Data for processing:

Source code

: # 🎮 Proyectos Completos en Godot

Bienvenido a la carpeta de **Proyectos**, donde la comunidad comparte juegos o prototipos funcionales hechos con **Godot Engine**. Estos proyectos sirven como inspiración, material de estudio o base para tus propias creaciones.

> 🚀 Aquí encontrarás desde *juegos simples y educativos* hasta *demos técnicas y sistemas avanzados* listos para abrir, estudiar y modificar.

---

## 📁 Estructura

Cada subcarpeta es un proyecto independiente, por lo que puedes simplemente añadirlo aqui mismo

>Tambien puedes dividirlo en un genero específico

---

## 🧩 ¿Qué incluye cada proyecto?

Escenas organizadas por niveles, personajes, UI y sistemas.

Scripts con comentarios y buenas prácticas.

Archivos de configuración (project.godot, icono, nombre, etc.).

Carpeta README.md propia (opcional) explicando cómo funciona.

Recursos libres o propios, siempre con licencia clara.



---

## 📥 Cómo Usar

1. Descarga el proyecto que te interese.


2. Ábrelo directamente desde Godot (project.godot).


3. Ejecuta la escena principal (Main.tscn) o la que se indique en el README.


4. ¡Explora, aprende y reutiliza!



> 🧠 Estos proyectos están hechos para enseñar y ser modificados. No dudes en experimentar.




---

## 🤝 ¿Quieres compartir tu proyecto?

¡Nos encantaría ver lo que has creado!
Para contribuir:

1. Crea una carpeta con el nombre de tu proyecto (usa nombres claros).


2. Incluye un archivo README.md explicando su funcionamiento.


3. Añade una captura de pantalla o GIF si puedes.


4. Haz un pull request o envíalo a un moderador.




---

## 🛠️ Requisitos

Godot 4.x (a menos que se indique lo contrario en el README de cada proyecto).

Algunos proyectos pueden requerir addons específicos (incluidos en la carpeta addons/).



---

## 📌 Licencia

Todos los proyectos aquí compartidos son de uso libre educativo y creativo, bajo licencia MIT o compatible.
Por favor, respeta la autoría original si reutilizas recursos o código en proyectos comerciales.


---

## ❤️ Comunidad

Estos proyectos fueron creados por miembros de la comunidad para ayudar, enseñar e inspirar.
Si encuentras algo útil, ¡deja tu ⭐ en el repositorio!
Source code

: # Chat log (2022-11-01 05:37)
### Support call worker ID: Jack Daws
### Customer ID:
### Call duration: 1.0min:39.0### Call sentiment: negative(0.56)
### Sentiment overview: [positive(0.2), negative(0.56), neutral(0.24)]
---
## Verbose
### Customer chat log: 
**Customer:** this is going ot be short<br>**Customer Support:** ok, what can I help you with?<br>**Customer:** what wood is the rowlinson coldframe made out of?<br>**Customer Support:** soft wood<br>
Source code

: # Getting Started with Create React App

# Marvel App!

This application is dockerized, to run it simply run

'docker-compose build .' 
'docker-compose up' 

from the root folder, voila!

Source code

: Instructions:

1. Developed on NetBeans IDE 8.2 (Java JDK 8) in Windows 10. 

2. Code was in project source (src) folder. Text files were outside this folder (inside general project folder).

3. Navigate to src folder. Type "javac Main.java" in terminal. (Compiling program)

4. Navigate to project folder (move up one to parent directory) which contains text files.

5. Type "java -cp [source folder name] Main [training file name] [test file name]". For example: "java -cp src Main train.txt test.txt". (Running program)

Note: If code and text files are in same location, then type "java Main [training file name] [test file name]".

What to work on: A complete, exact transcription of the data above is the required answer.

Worked solution:
Source code

: # 🎮 Proyectos Completos en Godot

Bienvenido a la carpeta de **Proyectos**, donde la comunidad comparte juegos o prototipos funcionales hechos con **Godot Engine**. Estos proyectos sirven como inspiración, material de estudio o base para tus propias creaciones.

> 🚀 Aquí encontrarás desde *juegos simples y educativos* hasta *demos técnicas y sistemas avanzados* listos para abrir, estudiar y modificar.

---

## 📁 Estructura

Cada subcarpeta es un proyecto independiente, por lo que puedes simplemente añadirlo aqui mismo

>Tambien puedes dividirlo en un genero específico

---

## 🧩 ¿Qué incluye cada proyecto?

Escenas organizadas por niveles, personajes, UI y sistemas.

Scripts con comentarios y buenas prácticas.

Archivos de configuración (project.godot, icono, nombre, etc.).

Carpeta README.md propia (opcional) explicando cómo funciona.

Recursos libres o propios, siempre con licencia clara.



---

## 📥 Cómo Usar

1. Descarga el proyecto que te interese.


2. Ábrelo directamente desde Godot (project.godot).


3. Ejecuta la escena principal (Main.tscn) o la que se indique en el README.


4. ¡Explora, aprende y reutiliza!



> 🧠 Estos proyectos están hechos para enseñar y ser modificados. No dudes en experimentar.




---

## 🤝 ¿Quieres compartir tu proyecto?

¡Nos encantaría ver lo que has creado!
Para contribuir:

1. Crea una carpeta con el nombre de tu proyecto (usa nombres claros).


2. Incluye un archivo README.md explicando su funcionamiento.


3. Añade una captura de pantalla o GIF si puedes.


4. Haz un pull request o envíalo a un moderador.




---

## 🛠️ Requisitos

Godot 4.x (a menos que se indique lo contrario en el README de cada proyecto).

Algunos proyectos pueden requerir addons específicos (incluidos en la carpeta addons/).



---

## 📌 Licencia

Todos los proyectos aquí compartidos son de uso libre educativo y creativo, bajo licencia MIT o compatible.
Por favor, respeta la autoría original si reutilizas recursos o código en proyectos comerciales.


---

## ❤️ Comunidad

Estos proyectos fueron creados por miembros de la comunidad para ayudar, enseñar e inspirar.
Si encuentras algo útil, ¡deja tu ⭐ en el repositorio!
Source code

: # Chat log (2022-11-01 05:37)
### Support call worker ID: Jack Daws
### Customer ID:
### Call duration: 1.0min:39.0### Call sentiment: negative(0.56)
### Sentiment overview: [positive(0.2), negative(0.56), neutral(0.24)]
---
## Verbose
### Customer chat log: 
**Customer:** this is going ot be short<br>**Customer Support:** ok, what can I help you with?<br>**Customer:** what wood is the rowlinson coldframe made out of?<br>**Customer Support:** soft wood<br>
Source code

: # Getting Started with Create React App

# Marvel App!

This application is dockerized, to run it simply run

'docker-compose build .' 
'docker-compose up' 

from the root folder, voila!

Source code

: Instructions:

1. Developed on NetBeans IDE 8.2 (Java JDK 8) in Windows 10. 

2. Code was in project source (src) folder. Text files were outside this folder (inside general project folder).

3. Navigate to src folder. Type "javac Main.java" in terminal. (Compiling program)

4. Navigate to project folder (move up one to parent directory) which contains text files.

5. Type "java -cp [source folder name] Main [training file name] [test file name]". For example: "java -cp src Main train.txt test.txt". (Running program)

Note: If code and text files are in same location, then type "java Main [training file name] [test file name]".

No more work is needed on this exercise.